(Available data):
++++
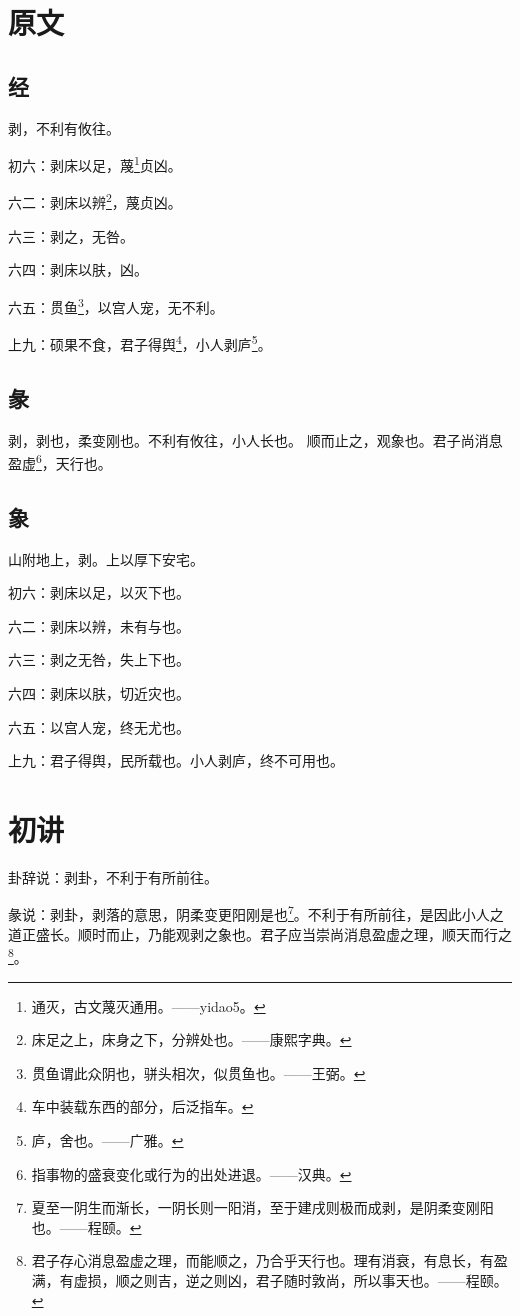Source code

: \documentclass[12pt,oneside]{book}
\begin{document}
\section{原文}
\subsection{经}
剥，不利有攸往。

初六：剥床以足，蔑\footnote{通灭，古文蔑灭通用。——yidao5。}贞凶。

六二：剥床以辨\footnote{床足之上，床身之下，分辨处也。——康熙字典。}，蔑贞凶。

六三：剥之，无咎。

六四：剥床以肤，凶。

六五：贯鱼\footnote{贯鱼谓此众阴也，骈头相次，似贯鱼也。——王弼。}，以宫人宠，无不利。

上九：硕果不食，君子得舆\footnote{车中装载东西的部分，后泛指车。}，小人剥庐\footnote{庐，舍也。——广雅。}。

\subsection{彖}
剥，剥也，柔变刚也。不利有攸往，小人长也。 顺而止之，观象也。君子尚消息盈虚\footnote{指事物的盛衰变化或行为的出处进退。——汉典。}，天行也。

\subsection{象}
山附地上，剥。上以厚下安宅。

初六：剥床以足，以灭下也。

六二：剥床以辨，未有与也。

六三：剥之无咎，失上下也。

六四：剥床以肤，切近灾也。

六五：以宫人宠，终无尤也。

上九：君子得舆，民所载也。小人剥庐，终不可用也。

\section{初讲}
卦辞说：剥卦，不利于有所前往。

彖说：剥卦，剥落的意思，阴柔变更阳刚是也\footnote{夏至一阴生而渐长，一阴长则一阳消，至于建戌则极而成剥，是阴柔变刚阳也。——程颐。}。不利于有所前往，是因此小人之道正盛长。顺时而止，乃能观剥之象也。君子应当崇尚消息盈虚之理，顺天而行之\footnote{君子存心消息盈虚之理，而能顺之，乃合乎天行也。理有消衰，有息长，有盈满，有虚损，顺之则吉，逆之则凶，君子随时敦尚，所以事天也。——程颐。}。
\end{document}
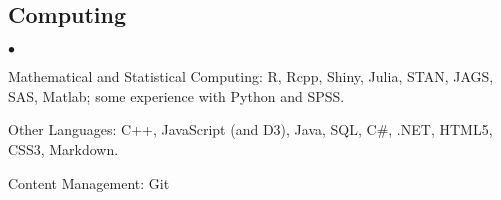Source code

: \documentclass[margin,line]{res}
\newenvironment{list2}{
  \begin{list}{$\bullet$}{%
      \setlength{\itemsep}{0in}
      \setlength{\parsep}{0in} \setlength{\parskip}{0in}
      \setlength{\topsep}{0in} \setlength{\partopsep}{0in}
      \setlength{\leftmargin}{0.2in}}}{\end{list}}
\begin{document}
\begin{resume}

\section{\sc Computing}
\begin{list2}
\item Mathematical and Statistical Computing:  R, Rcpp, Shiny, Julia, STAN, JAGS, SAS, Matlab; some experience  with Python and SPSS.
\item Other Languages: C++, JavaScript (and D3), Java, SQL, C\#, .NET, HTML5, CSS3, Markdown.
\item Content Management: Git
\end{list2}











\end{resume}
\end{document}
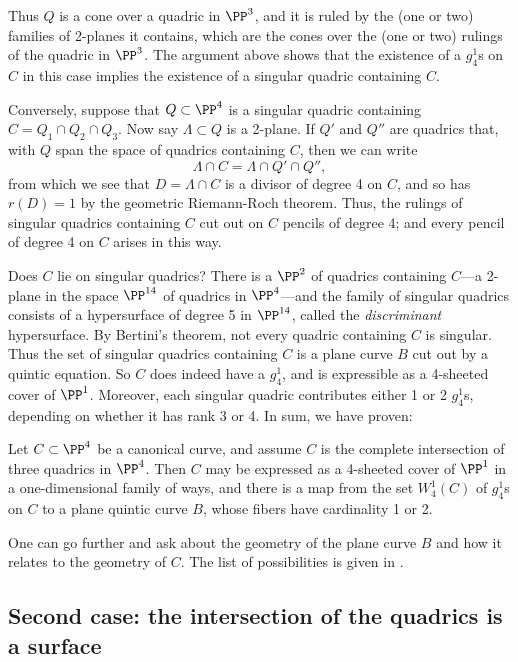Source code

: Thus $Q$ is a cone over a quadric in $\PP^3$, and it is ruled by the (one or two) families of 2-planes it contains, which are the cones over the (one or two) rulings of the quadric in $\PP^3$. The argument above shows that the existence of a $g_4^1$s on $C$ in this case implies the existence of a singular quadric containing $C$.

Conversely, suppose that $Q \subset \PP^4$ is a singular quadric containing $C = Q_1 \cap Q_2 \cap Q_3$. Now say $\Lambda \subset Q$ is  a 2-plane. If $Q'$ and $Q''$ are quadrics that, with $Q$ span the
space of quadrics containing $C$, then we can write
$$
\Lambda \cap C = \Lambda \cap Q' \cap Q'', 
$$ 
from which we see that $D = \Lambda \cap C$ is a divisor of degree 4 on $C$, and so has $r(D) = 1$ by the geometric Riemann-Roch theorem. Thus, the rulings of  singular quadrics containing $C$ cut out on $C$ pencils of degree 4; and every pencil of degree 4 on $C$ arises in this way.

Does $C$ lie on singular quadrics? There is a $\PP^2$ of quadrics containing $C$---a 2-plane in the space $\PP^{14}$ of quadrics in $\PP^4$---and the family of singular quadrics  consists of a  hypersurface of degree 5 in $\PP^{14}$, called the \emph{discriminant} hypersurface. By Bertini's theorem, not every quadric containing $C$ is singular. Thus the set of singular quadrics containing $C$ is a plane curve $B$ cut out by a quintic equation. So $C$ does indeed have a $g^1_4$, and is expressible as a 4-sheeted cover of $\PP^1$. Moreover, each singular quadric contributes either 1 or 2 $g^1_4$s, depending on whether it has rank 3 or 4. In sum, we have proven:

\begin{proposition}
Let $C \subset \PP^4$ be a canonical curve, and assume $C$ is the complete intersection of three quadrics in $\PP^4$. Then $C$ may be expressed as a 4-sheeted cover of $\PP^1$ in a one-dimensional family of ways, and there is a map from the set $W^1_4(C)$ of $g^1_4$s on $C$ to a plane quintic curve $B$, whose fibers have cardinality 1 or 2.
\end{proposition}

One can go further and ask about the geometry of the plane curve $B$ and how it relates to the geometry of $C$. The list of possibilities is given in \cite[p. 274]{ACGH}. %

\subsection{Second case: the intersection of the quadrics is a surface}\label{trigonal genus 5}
++++
(Problem details): Look through the listing and extract every line with "剥床以辨" in it.

(Exercise output):
六二：剥床以辨\footnote{床足之上，床身之下，分辨处也。——康熙字典。}，蔑贞凶。
六二：剥床以辨，未有与也。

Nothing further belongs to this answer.